Count the lines below that contain the word "dans", and give only that number.

===== Records shown

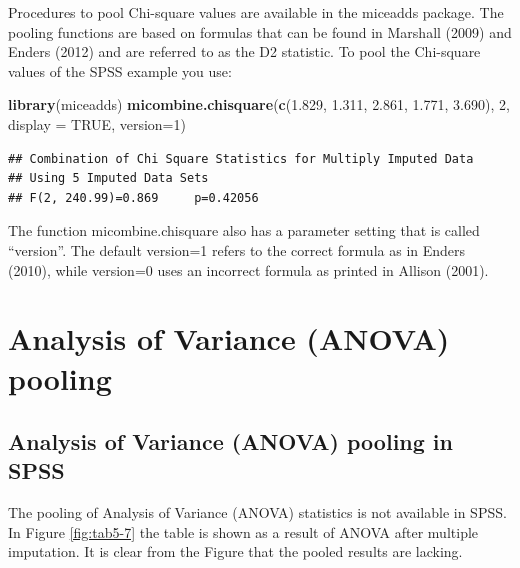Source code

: \documentclass[]{book}
\newenvironment{Shaded}{\begin{snugshade}}{\end{snugshade}}
\newcommand{\KeywordTok}[1]{\textcolor[rgb]{0.13,0.29,0.53}{\textbf{#1}}}
\newcommand{\DataTypeTok}[1]{\textcolor[rgb]{0.13,0.29,0.53}{#1}}
\newcommand{\DecValTok}[1]{\textcolor[rgb]{0.00,0.00,0.81}{#1}}
\newcommand{\FloatTok}[1]{\textcolor[rgb]{0.00,0.00,0.81}{#1}}
\newcommand{\OtherTok}[1]{\textcolor[rgb]{0.56,0.35,0.01}{#1}}
\newcommand{\NormalTok}[1]{#1}
\theoremstyle{definition}
\theoremstyle{definition}
\theoremstyle{definition}
\theoremstyle{remark}
\begin{document}
Procedures to pool Chi-square values are available in the miceadds
package. The pooling functions are based on formulas that can be found
in Marshall (2009) and Enders (2012) and are referred to as the D2
statistic. To pool the Chi-square values of the SPSS example you use:

\begin{Shaded}
\begin{Highlighting}[]
\KeywordTok{library}\NormalTok{(miceadds)}
\KeywordTok{micombine.chisquare}\NormalTok{(}\KeywordTok{c}\NormalTok{(}\FloatTok{1.829}\NormalTok{, }\FloatTok{1.311}\NormalTok{, }\FloatTok{2.861}\NormalTok{, }\FloatTok{1.771}\NormalTok{, }\FloatTok{3.690}\NormalTok{), }\DecValTok{2}\NormalTok{, }\DataTypeTok{display =} \OtherTok{TRUE}\NormalTok{, }\DataTypeTok{version=}\DecValTok{1}\NormalTok{)}
\end{Highlighting}
\end{Shaded}

\begin{verbatim}
## Combination of Chi Square Statistics for Multiply Imputed Data
## Using 5 Imputed Data Sets
## F(2, 240.99)=0.869     p=0.42056
\end{verbatim}

The function micombine.chisquare also has a parameter setting that is
called ``version''. The default version=1 refers to the correct formula
as in Enders (2010), while version=0 uses an incorrect formula as
printed in Allison (2001).

\section{Analysis of Variance (ANOVA)
pooling}\label{analysis-of-variance-anova-pooling}

\subsection{Analysis of Variance (ANOVA) pooling in
SPSS}\label{analysis-of-variance-anova-pooling-in-spss}

The pooling of Analysis of Variance (ANOVA) statistics is not available
in SPSS. In Figure \ref{fig:tab5-7} the table is shown as a result of
ANOVA after multiple imputation. It is clear from the Figure that the
pooled results are lacking.
\end{document}

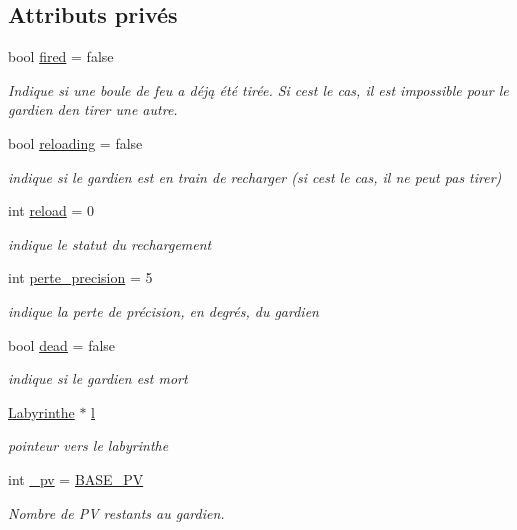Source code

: \subsection*{Attributs privés}
\begin{DoxyCompactItemize}
\item 
bool \hyperlink{classGardien_a8ca3f9b553e9248f36735dde604fd756}{fired} = false
\begin{DoxyCompactList}\small\item\em Indique si une boule de feu a déją été tirée. Si c\textquotesingle{}est le cas, il est impossible pour le gardien d\textquotesingle{}en tirer une autre. \end{DoxyCompactList}\item 
bool \hyperlink{classGardien_aabac0fd95b26fdafba349c911542311a}{reloading} = false
\begin{DoxyCompactList}\small\item\em indique si le gardien est en train de recharger (si c\textquotesingle{}est le cas, il ne peut pas tirer) \end{DoxyCompactList}\item 
int \hyperlink{classGardien_a58cdd1f05ebd54e3f638b69e4978837d}{reload} = 0
\begin{DoxyCompactList}\small\item\em indique le statut du rechargement \end{DoxyCompactList}\item 
int \hyperlink{classGardien_a5d7e6815e221a4c2038efaf6e8ba9d2e}{perte\+\_\+precision} = 5
\begin{DoxyCompactList}\small\item\em indique la perte de précision, en degrés, du gardien \end{DoxyCompactList}\item 
bool \hyperlink{classGardien_ad418641d97373fb9304fc76f78c817ac}{dead} = false
\begin{DoxyCompactList}\small\item\em indique si le gardien est mort \end{DoxyCompactList}\item 
\hyperlink{classLabyrinthe}{Labyrinthe} $\ast$ \hyperlink{classGardien_a6a2c6e6cba4cf4e760ee8509d72f0f98}{l}
\begin{DoxyCompactList}\small\item\em pointeur vers le labyrinthe \end{DoxyCompactList}\item 
int \hyperlink{classGardien_a252683c50522c13f9604bea387d1af34}{\+\_\+pv} = \hyperlink{classGardien_a1832c02b32c6e47b240536fd6ba47812}{B\+A\+S\+E\+\_\+\+PV}
\begin{DoxyCompactList}\small\item\em Nombre de PV restants au gardien. \end{DoxyCompactList}\end{DoxyCompactItemize}
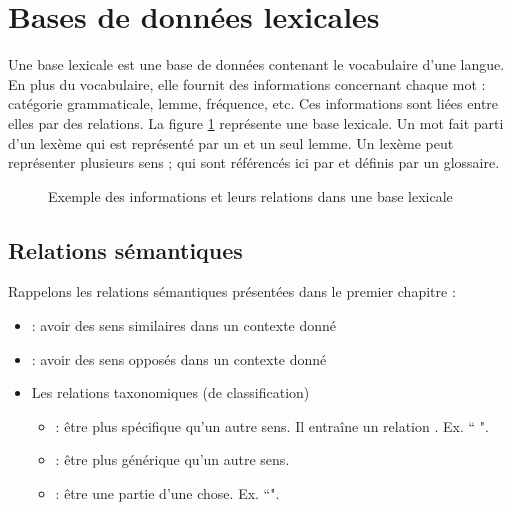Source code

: \documentclass{KodeBook}
\begin{document}
\section{Bases de données lexicales}

Une base lexicale est une base de données contenant le vocabulaire d'une langue. 
En plus du vocabulaire, elle fournit des informations concernant chaque mot : catégorie grammaticale, lemme, fréquence, etc.
Ces informations sont liées entre elles par des relations. 
La figure \ref{fig:base-lex-exp} représente une base lexicale.
Un mot fait parti d'un lexème qui est représenté par un et un seul lemme. 
Un lexème peut représenter plusieurs sens ; qui sont référencés ici par  et définis par un glossaire.
 
\begin{figure}[ht]
	\centering 
	\caption[Exemple des informations et leurs relations dans une base lexicale]{Exemple des informations et leurs relations dans une base lexicale \cite{2019-white-al}}
	\label{fig:base-lex-exp}
\end{figure}

\subsection{Relations sémantiques}

Rappelons les relations sémantiques présentées dans le premier chapitre :
\begin{itemize}
	\item {} : avoir des sens similaires dans un contexte donné
	\item {} : avoir des sens opposés dans un contexte donné
	\item Les relations taxonomiques (de classification)
	\begin{itemize}
		\item {} : être plus spécifique qu'un autre sens. Il entraîne un relation . Ex. `` ".
		\item {} : être plus générique qu'un autre sens. 
		\item {} : être une partie d'une chose. Ex. ``".
	\end{itemize}
\end{itemize}
\end{document}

==========

Worked solution: 4